Dengan teknologi perbanyakan ini maka yang diperlukan adalah mencari tanaman induk dengan produksi tertinggi dan memiliki karakter unggul tertentu untuk diperbanyak dengan kultur jaringan. Misalnya saja pada sebuah perkebunan sawit dengan produksi rata-rata 30 ton TBS/Ha/Tahun. Bisa saja ditemukan blok tanaman yang memiliki produksi diatas rata-rata, misalnya 40 ton TBS/Ha/Tahun. Untuk mendapatkan bahan tanaman unggul tersebut cukup dilakukan dengan mengkloning tanaman dari blok yang memiliki produksi 40 ton TBS/Ha/Tahun tersebut dengan teknik kultur jaringan. Hampir dapat dipastikan keunggulan indukan akan turun pada klonnya karena kita mengetahui bahwa dengan kultur jaringan akan dihasilkan klon yang identik dengan induknya. Hal tersebut berbeda dengan cara konvensional yang turunannya masih memiliki variasi cukup tinggi dengan induknya.
Oleh sebab itu, dimasa yang akan datang fungsi sumber benih lebih difokuskan pada mengkloning tanaman yang ingin diperbanyak oleh konsumen. Calon penguna benih cukup menunjukan tanaman yang ingin ia tanam dan produsen benih akan melalukan kloning. Jelas cara ini akan mempersingkat proses produksi bahan tanam unggul.
Indikasi Pengunaan Benih Ilegal di Indonesia
Peningkatan luas lahan berdampak langsung terhadap meningkatnya permintaan benih sawit. Meningkatnya permintaan (demand) terhadap benih sawit yang cukup besar tentunya harus diimbangi oleh ketersediaan (supply) benih sawit yang mencukupi. Namun, disisi produksi hanya ada beberapa produsen benih sawit di Indonesia. Bahkan , hingga tahun 2002, sesuai dengan SK Menteri Pertanian RI No.
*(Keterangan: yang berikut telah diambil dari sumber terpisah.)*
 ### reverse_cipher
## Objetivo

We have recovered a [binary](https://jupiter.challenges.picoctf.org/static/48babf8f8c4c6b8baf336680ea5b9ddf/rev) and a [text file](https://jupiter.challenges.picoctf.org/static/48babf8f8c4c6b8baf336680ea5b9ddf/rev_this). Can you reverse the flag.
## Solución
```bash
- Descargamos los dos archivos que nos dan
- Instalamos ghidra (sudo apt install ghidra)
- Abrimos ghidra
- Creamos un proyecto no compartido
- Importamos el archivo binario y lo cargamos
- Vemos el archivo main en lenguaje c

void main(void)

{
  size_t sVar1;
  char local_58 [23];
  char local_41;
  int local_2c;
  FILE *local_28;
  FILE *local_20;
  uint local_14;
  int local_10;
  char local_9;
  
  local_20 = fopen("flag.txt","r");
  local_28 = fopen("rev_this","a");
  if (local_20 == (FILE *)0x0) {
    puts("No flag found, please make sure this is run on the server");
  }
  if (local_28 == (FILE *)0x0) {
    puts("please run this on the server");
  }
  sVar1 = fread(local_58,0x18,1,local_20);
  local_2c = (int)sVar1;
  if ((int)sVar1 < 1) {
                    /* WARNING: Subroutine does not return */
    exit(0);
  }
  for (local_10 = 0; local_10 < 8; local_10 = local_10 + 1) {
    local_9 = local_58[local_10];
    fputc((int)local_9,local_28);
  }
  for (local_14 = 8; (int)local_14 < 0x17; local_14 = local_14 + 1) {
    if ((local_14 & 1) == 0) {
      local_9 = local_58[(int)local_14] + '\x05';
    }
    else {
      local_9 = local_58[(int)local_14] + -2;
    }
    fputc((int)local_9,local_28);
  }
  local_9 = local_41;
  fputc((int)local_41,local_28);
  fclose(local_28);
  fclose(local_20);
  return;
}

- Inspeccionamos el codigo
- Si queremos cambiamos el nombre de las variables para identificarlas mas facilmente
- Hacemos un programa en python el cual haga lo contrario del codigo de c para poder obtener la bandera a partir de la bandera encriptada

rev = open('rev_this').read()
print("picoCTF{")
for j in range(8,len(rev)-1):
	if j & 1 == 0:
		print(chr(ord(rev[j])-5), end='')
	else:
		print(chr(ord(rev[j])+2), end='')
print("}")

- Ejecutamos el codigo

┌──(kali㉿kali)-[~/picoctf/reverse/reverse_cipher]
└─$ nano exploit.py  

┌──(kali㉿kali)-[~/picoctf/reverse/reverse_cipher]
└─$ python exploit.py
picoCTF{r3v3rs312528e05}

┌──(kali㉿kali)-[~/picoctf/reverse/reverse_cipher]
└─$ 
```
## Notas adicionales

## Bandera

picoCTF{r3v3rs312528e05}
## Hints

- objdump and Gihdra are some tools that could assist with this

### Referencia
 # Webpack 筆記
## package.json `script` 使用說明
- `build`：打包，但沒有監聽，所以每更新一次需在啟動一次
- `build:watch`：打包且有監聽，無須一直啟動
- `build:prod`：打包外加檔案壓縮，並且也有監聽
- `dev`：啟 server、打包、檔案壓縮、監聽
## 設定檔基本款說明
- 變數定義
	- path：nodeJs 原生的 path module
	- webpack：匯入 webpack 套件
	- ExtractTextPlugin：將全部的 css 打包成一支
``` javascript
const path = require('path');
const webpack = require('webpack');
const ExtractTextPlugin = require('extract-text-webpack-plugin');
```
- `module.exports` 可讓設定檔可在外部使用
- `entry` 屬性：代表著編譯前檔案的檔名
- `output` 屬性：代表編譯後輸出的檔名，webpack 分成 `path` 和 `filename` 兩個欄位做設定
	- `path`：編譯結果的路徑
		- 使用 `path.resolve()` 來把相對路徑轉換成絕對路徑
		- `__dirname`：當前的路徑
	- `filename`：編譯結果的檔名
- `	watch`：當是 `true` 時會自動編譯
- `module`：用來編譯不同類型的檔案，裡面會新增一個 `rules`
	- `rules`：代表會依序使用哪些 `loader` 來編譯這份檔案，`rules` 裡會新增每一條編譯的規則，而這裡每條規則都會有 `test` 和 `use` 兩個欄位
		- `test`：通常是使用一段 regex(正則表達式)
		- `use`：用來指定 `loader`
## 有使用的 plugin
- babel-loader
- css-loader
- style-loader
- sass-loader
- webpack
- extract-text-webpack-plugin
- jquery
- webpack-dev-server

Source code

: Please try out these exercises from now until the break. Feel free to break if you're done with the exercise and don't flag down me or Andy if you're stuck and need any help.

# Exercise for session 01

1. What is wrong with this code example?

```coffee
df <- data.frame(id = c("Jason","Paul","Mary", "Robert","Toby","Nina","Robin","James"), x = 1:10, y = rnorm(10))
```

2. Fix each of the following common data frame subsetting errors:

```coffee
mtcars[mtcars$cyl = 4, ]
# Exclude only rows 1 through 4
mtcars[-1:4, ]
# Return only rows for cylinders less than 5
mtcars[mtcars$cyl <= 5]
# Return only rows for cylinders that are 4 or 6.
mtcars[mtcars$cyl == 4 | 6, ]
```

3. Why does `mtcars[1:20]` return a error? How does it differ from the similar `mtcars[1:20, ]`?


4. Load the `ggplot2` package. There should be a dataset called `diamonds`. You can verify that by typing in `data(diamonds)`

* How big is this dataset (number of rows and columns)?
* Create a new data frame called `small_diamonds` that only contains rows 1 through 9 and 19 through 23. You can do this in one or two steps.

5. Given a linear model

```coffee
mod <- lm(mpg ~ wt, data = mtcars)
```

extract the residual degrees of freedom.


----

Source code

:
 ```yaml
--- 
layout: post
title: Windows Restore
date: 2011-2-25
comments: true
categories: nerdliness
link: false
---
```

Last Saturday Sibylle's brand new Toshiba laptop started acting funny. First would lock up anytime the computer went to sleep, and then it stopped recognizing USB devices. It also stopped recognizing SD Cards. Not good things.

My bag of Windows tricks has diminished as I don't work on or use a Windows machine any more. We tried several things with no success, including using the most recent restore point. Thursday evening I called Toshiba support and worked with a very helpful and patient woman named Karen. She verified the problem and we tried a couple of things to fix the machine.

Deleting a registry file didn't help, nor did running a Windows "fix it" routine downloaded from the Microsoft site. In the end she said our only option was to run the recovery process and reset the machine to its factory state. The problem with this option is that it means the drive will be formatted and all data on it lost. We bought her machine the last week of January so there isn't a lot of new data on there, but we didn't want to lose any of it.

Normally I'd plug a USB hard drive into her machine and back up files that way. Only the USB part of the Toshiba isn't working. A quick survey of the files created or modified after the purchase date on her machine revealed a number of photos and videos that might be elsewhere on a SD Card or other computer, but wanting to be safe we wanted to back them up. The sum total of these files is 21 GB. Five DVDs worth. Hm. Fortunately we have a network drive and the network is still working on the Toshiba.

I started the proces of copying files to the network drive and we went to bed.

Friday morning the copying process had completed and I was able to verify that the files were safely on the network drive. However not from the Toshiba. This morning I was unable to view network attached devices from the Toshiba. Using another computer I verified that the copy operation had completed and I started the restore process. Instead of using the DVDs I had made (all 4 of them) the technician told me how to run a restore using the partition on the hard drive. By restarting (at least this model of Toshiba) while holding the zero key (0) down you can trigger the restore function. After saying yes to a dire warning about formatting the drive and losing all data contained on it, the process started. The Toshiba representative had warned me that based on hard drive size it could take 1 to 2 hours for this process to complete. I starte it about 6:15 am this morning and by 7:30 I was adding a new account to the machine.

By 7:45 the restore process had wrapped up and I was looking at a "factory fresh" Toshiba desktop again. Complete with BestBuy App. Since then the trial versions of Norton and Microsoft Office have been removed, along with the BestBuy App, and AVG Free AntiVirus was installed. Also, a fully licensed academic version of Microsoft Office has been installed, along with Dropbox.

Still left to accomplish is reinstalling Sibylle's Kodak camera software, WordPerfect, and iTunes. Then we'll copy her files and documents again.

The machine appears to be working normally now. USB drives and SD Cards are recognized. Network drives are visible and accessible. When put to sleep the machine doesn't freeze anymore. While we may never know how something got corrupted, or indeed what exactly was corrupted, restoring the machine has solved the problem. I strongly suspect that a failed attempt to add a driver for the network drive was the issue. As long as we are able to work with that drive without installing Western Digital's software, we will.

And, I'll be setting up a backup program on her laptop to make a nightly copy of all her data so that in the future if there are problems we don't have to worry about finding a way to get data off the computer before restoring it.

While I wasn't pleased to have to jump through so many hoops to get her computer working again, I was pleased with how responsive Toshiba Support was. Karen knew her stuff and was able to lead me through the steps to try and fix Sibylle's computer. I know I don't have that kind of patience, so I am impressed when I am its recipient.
KB. 520/261/kpts/1984 dan No. 155/kpts/KH.050/2/1993 penyediaan benih sawit dalam negri saat itu dicukupi hanya tiga produsen benih yaitu Pusat Penelitian Kelapa Sawit (PPKS), PT. Socfindo dan PT. London Sumatera Indonesia Tbk. Kapasitas produksi yang dihasilkan sebesar 50 juta, 25 juta, dan 12 juta dan total benih yang disalurkan pada tahun 2002 sebanyak 28.411.211 butir. Pada tahun 2003 jumlah benih yang disalurkan ketiga produsen benih tersebut mencapai 46.880.601 butir (meningkat 65%).